Description of the task ->
Show every line of the records below that contains the word "options".

Data to process ->
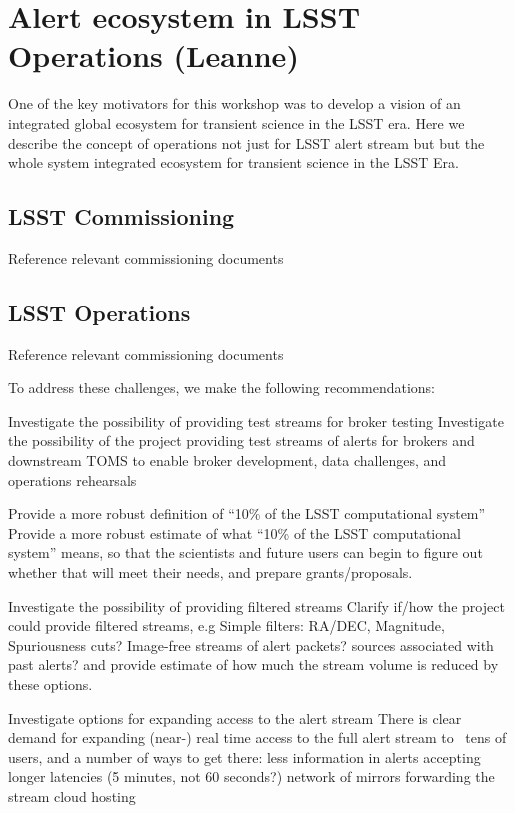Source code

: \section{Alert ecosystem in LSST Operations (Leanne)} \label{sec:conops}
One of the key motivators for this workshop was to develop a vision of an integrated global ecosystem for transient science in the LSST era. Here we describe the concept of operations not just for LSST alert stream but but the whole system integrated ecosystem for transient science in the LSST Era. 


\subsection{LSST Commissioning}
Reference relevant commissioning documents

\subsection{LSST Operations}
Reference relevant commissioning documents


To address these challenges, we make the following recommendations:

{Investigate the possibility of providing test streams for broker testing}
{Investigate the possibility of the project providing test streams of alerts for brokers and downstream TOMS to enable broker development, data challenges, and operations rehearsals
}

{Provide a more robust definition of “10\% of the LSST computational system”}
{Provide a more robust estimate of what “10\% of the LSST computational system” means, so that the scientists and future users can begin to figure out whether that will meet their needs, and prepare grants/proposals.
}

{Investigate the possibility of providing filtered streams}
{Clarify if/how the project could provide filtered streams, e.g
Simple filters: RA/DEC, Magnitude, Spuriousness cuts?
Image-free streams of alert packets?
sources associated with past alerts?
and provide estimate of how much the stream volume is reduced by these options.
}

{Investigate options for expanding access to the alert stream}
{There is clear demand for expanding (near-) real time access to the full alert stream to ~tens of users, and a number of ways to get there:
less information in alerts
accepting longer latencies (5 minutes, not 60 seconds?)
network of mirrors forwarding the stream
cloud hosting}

Response ->
and provide estimate of how much the stream volume is reduced by these options.
{Investigate options for expanding access to the alert stream}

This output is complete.